== Assignment ==
Give every line of the records exactly, please, from the first up to and including the one containing "Simple Audio Loop".

[Collected data]
Content starts

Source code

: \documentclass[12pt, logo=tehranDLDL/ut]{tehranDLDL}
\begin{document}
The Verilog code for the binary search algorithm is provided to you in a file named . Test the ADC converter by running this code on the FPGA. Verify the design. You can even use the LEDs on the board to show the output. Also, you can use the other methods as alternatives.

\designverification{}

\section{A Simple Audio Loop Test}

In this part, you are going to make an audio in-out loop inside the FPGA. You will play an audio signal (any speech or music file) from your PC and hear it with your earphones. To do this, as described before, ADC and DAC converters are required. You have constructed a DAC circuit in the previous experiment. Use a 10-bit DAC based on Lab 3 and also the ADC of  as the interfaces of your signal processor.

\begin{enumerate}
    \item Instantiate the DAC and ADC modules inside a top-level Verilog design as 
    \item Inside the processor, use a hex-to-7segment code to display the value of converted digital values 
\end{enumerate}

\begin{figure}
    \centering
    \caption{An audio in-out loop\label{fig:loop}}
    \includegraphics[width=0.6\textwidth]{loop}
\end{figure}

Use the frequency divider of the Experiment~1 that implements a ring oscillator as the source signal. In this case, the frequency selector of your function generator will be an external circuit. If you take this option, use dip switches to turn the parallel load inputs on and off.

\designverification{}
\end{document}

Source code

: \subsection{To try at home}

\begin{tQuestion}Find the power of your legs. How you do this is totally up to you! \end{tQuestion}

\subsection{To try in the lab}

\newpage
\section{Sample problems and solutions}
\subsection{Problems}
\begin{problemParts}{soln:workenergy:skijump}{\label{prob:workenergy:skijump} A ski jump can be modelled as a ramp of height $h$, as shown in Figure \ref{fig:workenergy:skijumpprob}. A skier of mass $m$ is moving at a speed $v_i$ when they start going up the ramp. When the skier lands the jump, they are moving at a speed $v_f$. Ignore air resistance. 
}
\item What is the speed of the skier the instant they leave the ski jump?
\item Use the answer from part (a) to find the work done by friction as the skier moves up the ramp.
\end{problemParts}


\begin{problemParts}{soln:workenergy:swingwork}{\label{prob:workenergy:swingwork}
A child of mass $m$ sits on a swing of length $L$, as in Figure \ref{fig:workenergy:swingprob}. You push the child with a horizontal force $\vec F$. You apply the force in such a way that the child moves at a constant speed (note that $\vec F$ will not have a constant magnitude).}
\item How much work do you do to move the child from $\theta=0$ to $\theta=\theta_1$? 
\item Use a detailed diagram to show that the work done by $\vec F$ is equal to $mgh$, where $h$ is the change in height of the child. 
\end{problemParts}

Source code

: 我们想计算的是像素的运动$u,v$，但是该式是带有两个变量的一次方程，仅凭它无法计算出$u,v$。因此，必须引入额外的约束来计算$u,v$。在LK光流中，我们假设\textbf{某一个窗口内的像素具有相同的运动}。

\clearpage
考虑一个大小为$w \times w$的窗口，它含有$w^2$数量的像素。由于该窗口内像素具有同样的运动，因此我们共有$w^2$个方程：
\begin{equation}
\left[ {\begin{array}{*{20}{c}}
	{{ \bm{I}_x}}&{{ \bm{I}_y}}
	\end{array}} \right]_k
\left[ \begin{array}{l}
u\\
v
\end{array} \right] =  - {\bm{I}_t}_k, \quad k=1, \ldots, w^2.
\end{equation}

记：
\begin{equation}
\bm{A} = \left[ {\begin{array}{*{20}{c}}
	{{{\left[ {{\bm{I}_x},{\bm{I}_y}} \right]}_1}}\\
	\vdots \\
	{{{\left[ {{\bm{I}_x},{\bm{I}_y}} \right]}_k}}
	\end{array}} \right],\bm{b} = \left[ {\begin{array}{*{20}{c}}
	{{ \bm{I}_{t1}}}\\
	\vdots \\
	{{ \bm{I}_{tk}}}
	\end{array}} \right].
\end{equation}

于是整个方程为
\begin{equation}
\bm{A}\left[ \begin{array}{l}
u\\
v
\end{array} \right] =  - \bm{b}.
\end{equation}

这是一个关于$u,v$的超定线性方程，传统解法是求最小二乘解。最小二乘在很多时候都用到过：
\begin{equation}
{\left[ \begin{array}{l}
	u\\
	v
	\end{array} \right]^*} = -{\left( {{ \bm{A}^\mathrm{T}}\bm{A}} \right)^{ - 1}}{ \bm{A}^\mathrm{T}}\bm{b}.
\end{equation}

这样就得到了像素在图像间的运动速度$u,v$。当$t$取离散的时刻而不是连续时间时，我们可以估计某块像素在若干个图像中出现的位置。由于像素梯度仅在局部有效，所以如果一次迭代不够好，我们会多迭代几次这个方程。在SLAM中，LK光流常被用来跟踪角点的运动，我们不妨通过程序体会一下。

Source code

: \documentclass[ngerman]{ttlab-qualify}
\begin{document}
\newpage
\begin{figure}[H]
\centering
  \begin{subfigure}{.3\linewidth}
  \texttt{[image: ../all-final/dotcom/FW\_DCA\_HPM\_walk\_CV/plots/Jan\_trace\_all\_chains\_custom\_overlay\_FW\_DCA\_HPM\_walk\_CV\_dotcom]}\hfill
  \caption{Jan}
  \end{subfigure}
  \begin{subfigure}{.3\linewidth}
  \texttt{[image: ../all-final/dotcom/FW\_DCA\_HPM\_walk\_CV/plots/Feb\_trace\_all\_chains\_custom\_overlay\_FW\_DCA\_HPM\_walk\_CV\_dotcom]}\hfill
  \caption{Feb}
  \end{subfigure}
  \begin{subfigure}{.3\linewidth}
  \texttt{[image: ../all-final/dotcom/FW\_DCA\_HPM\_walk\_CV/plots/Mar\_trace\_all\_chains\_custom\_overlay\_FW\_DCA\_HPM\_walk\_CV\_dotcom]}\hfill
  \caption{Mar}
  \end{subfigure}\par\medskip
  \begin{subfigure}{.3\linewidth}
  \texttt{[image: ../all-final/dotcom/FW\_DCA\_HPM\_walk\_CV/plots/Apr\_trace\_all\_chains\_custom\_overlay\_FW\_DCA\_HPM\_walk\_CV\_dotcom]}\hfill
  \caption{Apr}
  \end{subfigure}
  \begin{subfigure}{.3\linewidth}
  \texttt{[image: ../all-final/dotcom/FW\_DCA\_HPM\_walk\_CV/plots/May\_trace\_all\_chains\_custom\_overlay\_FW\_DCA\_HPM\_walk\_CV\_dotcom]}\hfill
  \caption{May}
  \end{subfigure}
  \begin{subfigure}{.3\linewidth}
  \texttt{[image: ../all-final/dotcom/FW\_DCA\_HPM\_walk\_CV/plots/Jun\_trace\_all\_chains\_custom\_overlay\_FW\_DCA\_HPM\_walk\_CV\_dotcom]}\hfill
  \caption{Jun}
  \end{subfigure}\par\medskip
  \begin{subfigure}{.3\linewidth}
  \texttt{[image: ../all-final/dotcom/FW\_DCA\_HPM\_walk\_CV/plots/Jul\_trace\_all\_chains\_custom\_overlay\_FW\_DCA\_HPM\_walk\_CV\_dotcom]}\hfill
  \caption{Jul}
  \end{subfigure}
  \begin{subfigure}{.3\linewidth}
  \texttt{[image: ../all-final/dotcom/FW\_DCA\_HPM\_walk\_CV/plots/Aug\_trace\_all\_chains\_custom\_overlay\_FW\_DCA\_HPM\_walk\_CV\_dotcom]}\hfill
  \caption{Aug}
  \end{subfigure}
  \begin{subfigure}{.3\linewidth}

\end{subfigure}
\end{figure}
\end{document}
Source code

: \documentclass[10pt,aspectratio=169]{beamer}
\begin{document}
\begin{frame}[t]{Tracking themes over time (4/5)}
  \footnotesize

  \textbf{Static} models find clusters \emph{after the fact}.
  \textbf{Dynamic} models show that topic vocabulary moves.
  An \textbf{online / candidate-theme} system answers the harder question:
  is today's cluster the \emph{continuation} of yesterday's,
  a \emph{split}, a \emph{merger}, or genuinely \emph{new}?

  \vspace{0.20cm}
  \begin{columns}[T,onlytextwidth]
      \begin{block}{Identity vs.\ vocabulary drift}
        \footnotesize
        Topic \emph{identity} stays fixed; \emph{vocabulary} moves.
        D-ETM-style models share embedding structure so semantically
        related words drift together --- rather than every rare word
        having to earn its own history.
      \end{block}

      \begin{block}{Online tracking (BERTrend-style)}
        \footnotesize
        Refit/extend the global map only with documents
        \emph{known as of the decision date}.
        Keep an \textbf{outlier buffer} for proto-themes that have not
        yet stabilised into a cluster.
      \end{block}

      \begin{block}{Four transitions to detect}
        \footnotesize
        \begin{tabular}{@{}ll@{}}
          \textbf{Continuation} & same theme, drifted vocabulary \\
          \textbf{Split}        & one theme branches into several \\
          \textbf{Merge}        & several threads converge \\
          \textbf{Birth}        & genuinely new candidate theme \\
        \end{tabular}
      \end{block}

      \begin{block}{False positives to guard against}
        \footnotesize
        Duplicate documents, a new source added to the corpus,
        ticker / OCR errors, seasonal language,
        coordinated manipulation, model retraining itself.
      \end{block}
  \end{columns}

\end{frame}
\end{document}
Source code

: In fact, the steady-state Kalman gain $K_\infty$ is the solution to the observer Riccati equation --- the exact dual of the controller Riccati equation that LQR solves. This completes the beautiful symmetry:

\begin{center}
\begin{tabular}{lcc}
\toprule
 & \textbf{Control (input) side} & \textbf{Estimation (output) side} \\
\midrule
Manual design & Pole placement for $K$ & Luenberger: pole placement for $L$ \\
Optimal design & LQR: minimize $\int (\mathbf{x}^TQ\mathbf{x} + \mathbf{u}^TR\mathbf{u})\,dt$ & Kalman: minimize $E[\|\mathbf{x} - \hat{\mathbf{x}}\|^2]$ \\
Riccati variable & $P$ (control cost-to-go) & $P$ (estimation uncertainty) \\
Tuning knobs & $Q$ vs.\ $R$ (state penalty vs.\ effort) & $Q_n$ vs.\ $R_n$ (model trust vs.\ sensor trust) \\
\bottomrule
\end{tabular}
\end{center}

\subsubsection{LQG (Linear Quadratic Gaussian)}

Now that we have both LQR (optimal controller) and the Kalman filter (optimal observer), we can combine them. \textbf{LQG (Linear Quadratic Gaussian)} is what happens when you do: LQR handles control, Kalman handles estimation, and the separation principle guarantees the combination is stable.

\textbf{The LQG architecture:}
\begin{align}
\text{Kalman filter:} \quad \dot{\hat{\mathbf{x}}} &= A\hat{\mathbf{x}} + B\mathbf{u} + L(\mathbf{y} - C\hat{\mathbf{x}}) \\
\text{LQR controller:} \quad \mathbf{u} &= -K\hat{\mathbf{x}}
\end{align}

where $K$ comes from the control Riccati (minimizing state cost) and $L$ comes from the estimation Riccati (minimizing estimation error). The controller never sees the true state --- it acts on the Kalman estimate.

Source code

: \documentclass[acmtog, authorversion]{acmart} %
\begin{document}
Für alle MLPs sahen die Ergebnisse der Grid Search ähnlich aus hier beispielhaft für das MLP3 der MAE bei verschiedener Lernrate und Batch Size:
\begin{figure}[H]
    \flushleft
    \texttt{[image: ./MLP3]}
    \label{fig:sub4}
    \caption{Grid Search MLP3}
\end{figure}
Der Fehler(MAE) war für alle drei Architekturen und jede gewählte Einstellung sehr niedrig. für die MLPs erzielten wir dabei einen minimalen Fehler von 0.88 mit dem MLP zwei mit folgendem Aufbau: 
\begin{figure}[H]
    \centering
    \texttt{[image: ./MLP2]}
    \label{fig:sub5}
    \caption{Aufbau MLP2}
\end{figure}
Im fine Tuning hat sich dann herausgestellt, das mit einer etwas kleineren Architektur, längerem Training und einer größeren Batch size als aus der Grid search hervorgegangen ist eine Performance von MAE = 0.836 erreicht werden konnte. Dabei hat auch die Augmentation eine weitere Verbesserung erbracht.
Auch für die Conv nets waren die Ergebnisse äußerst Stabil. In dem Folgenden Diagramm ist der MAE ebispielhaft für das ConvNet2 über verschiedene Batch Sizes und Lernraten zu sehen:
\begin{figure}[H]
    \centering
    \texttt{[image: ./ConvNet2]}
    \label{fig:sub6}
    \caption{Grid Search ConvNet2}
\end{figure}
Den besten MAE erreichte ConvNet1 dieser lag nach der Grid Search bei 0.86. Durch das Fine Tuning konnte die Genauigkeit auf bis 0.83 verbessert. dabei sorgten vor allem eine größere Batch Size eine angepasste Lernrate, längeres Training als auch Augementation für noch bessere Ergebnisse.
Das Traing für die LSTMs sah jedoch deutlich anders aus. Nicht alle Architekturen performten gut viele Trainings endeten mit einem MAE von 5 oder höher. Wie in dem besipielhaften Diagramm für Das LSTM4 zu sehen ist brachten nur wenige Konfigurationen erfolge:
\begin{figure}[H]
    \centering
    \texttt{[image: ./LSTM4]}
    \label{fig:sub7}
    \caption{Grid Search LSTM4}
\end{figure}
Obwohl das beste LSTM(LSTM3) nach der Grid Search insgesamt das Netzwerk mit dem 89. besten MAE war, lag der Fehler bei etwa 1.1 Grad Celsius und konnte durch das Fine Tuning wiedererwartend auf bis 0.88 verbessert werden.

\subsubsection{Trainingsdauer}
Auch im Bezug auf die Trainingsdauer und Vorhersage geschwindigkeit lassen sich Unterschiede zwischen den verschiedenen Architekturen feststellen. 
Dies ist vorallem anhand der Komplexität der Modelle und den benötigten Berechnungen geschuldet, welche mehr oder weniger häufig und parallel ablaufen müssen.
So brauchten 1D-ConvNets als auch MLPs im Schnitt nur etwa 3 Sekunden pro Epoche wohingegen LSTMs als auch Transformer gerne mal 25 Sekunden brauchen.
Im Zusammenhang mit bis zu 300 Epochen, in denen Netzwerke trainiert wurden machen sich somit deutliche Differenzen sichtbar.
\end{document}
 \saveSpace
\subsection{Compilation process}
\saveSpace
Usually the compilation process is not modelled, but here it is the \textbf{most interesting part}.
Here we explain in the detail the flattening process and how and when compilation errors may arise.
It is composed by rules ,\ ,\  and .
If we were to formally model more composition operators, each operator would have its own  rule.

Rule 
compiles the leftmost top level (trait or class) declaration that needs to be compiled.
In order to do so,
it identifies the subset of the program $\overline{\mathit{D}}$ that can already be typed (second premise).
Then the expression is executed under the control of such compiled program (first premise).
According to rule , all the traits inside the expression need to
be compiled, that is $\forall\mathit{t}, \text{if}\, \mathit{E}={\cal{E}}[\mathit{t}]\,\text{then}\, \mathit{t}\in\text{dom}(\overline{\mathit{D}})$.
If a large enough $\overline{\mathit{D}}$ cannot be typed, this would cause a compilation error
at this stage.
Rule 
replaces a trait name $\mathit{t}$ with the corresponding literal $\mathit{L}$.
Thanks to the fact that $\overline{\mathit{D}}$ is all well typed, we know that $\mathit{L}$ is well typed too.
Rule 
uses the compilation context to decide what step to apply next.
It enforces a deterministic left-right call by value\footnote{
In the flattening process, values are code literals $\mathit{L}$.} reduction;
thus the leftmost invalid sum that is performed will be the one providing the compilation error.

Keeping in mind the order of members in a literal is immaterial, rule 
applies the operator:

Content ends

== Output ==
Source code

: \documentclass[12pt, logo=tehranDLDL/ut]{tehranDLDL}
\begin{document}
The Verilog code for the binary search algorithm is provided to you in a file named . Test the ADC converter by running this code on the FPGA. Verify the design. You can even use the LEDs on the board to show the output. Also, you can use the other methods as alternatives.

\designverification{}

\section{A Simple Audio Loop Test}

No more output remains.